[TASK TO COMPLETE]: The required result is the number of lines below that hold the word "from", stated without anything else.

[INPUT]:
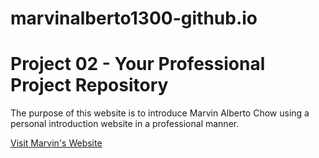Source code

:# marvinalberto1300-github.io
# Project 02 - Your Professional Project Repository

The purpose of this website is to introduce Marvin Alberto Chow using a personal introduction website in a professional manner.

[Visit Marvin's Website](https://marvinalberto1300.github.io/marvinalberto1300-github.io/)
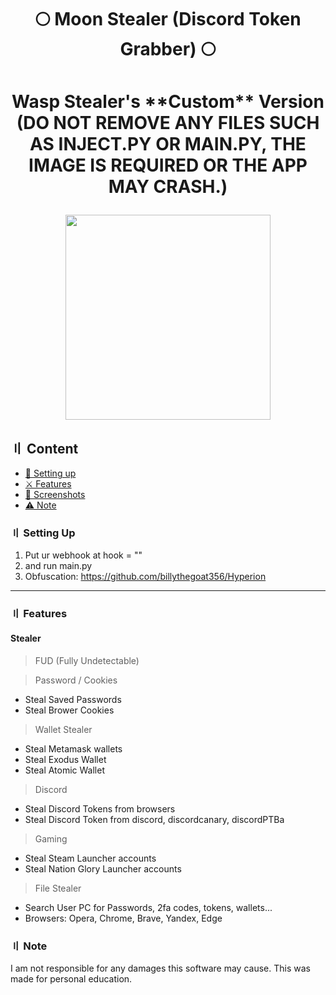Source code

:<h1 align="center">
 🌕 Moon Stealer (Discord Token Grabber) 🌕
<h1 align="center">
Wasp Stealer's **Custom** Version (DO NOT REMOVE ANY FILES SUCH AS INJECT.PY OR MAIN.PY, THE IMAGE IS REQUIRED OR THE APP MAY CRASH.)
<p align="center"> 
  <kbd>
<img src="https://media.discordapp.net/attachments/1062433241723846746/1064631569026920568/Moon.png?width=774&height=580" width="328"></img>
  </kbd>
</p>
  
## 〢 Content

- [📁 Setting up](#setup)
- [⚔️ Features](#features)
- [📸 Screenshots](#screenshot)
- [⚠️ Note](#note)

### 〢 Setting Up

1. Put ur webhook at hook = ""
2. and run main.py
3. Obfuscation: https://github.com/billythegoat356/Hyperion

<a id="features"></a>

---

### 〢 Features

#### Stealer

> FUD (Fully Undetectable)

> Password / Cookies
- Steal Saved Passwords
- Steal Brower Cookies

> Wallet Stealer
- Steal Metamask wallets
- Steal Exodus Wallet
- Steal Atomic Wallet

> Discord
- Steal Discord Tokens from browsers
- Steal Discord Token from discord, discordcanary, discordPTBa

> Gaming
- Steal Steam Launcher accounts
- Steal Nation Glory Launcher accounts

> File Stealer
- Search User PC for Passwords, 2fa codes, tokens, wallets...
- Browsers: Opera, Chrome, Brave, Yandex, Edge

### 〢 Note

I am not responsible for any damages this software may cause. This was made for personal education.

[RESULT OF THE EXERCISE]: 2